What might be some of the reasons the Predators - who'd claimed at least a point in four-straight games going into Thursday - are still seeking to find a greater level of consistency?

One is that it may take some time for the Preds to adjust to different pairings on defense.

Whereas the three top defensive duos last year featured Roman Josi-Shea Weber, Mattias Ekholm-Ryan Ellis and Anthony Bitetto-Barret Jackman, the top-three pairings at present are Josi-Ellis, Ekholm-Subban and Matt Irwin-Yannick Weber

All teams, including the Preds, have to defend their own zone and possess the puck there before talented forwards can take the play to an opponent.

A second reason is that the Predators are in the process of molding new leaders and adjusting to a new team chemistry.

The Preds got younger and faster during the offseason when they traded Shea Weber, and when they bid farewell to players like Paul Gaustad, Eric Nystrom and Jackman. But they are also learning to replace the leadership skills and experience of those veteran players.

"It's funny, I always felt like I was one of the youngest guys on the team and all of a sudden I'm a 27-year-old," Preds forward Colin Wilson said. "All of a sudden, guys start stepping up and realizing we need that leadership with how young our team is. But now I think guys have taken that role, and I think they're starting to hold each other accountable."

Added Laviolette: "Even leaving leadership out of it for a second, you have real young players that [in the past] might have had a layer of insulation. But players [who were] four or five years older than those players are gone now. We're looking at those younger players. So I do think there's new roles, new expectations, new accountability just inside our locker room."

The good news for Nashville fans is that a number of Predators teams in past years have turned so-so starts into superb seasons.

In 2009-10, for instance, a Preds team that began the year 5-6-1 caught fire in mid-November, winning seven-straight games and finishing the regular season with 47 victories - tied for the second-most in franchise history.

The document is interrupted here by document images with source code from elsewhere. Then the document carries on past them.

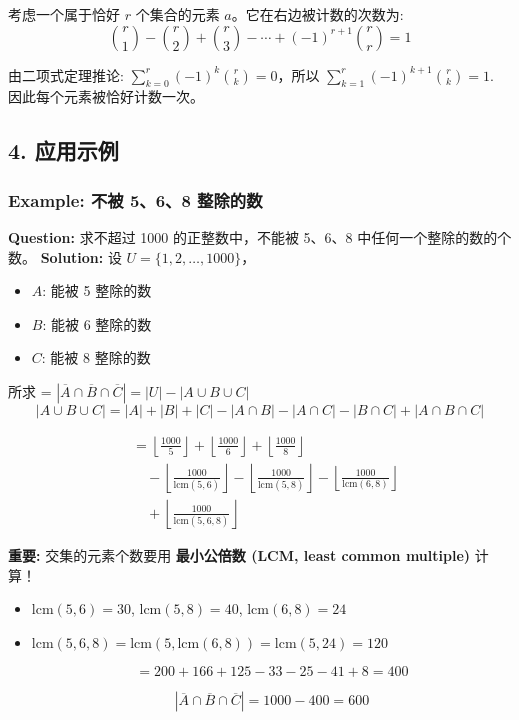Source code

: \documentclass[10pt,a4paper,openany]{ctexbook}
\theoremstyle{definition}
\theoremstyle{remark}
\begin{document}
考虑一个属于恰好 $r$ 个集合的元素 $a$。它在右边被计数的次数为:
\[
\binom{r}{1} - \binom{r}{2} + \binom{r}{3} - \cdots + (-1)^{r+1}\binom{r}{r} = 1
\]

由二项式定理推论: $\sum_{k=0}^r (-1)^k \binom{r}{k} = 0$，所以 $\sum_{k=1}^r (-1)^{k+1} \binom{r}{k} = 1$.
因此每个元素被恰好计数一次。
\vspace{-2pt}

\subsection{4. 应用示例}

\subsubsection{Example: 不被 5、6、8 整除的数}

\textbf{Question:} 求不超过 1000 的正整数中，不能被 5、6、8 中任何一个整除的数的个数。
\textbf{Solution:}
设 $U = \{1,2,\dots,1000\}$，
\begin{itemize}
\item $A$: 能被 5 整除的数
\item $B$: 能被 6 整除的数
\item $C$: 能被 8 整除的数

\end{itemize}

所求 = $|\overline{A} \cap \overline{B} \cap \overline{C}| = |U| - |A \cup B \cup C|$
\[
|A \cup B \cup C| = |A| + |B| + |C| - |A \cap B| - |A \cap C| - |B \cap C| + |A \cap B \cap C|
\]

\[
\begin{aligned}
&= \left\lfloor\frac{1000}{5}\right\rfloor + \left\lfloor\frac{1000}{6}\right\rfloor + \left\lfloor\frac{1000}{8}\right\rfloor \\
&\quad - \left\lfloor\frac{1000}{\text{lcm}(5,6)}\right\rfloor - \left\lfloor\frac{1000}{\text{lcm}(5,8)}\right\rfloor - \left\lfloor\frac{1000}{\text{lcm}(6,8)}\right\rfloor \\
&\quad + \left\lfloor\frac{1000}{\text{lcm}(5,6,8)}\right\rfloor
\end{aligned}
\]

\textbf{重要:} 交集的元素个数要用 \textbf{最小公倍数 (LCM, least common multiple)} 计算！
\begin{itemize}
\item $\text{lcm}(5,6) = 30$, $\text{lcm}(5,8) = 40$, $\text{lcm}(6,8) = 24$
\item $\text{lcm}(5,6,8) = \text{lcm}(5, \text{lcm}(6,8)) = \text{lcm}(5,24) = 120$

\[
= 200 + 166 + 125 - 33 - 25 - 41 + 8 = 400
\]


\[
|\overline{A} \cap \overline{B} \cap \overline{C}| = 1000 - 400 = 600
\]


\end{itemize}
\end{document}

Things were similar in 2010-11, when the Predators were 5-5-3 in the early going, but produced a stretch of 8-0-1 hockey starting in late November. That eventually led to 44 regular-season wins and the franchise's first trip to the second round of the playoffs.

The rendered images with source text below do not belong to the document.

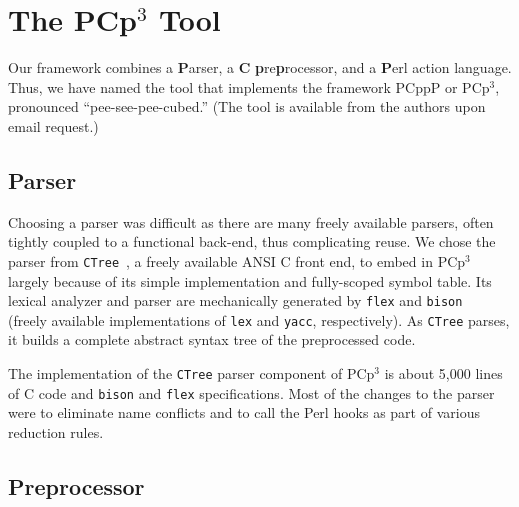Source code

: \documentclass{article}
\newcommand{\pcp}{\mbox{\textsf{PCp}$^3$}}
\newcommand{\pcppp}{\mbox{\textsf{PCppP}}}
\newcommand{\Cpp}{\mbox{\textsf{cpp}}}
\newcommand{\Perl}{\mbox{Perl}}
\newcommand{\C}{\mbox{C}}
\begin{document}
\section{The \pcp{} Tool}
\label{sec:pcp3}

Our framework combines a
\textbf{\textsf{P}}arser, a \textbf{\textsf{C}}
\textbf{\textsf{p}}re\textbf{\textsf{p}}rocessor, and a
\textbf{\textsf{P}}erl action language.  Thus, we have named the tool
that implements the framework \pcppp{} or \pcp{}, pronounced
``pee-see-pee-cubed.''
(The tool is available from the authors upon email request.)

\subsection{Parser}
\label{ssec:parser}

Choosing a parser was difficult as there are many freely available
parsers, often tightly coupled to a functional back-end, thus
complicating reuse.  We chose the parser from \texttt{CTree}~\cite{CTree}, a
freely available ANSI \C{} front end, to embed in \pcp{}
largely because of its simple implementation and fully-scoped symbol
table.  Its lexical analyzer and parser are mechanically generated
by \texttt{flex} and \texttt{bison}~\cite{BisonAndFlex,Levine92} (freely
available implementations of \texttt{lex} and \texttt{yacc},
respectively).  As \texttt{CTree} parses, it builds a complete abstract
syntax tree of the preprocessed code.

The implementation of the \texttt{CTree} parser component of \pcp{} is
about 5,000 lines of \C{} code and \texttt{bison} and \texttt{flex}
specifications.  Most of the changes to the parser were to eliminate
name conflicts and to call the \Perl{} hooks as part of various
reduction rules.


\subsection{Preprocessor}
\label{ssec:preprocessor}

\end{document}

So give this talented team a little time to create chemistry, determine its identity and increase its consistency.

The end of the season, after all, isn't always a reflection of the beginning.

"We know we're a great hockey team and that we've got a lot of talent," Preds Captain Mike Fisher said. "There are lots of teams going through the same thing. It's just about how you deal with it, how you become better as a team. We're confident in our abilities and the team that we are."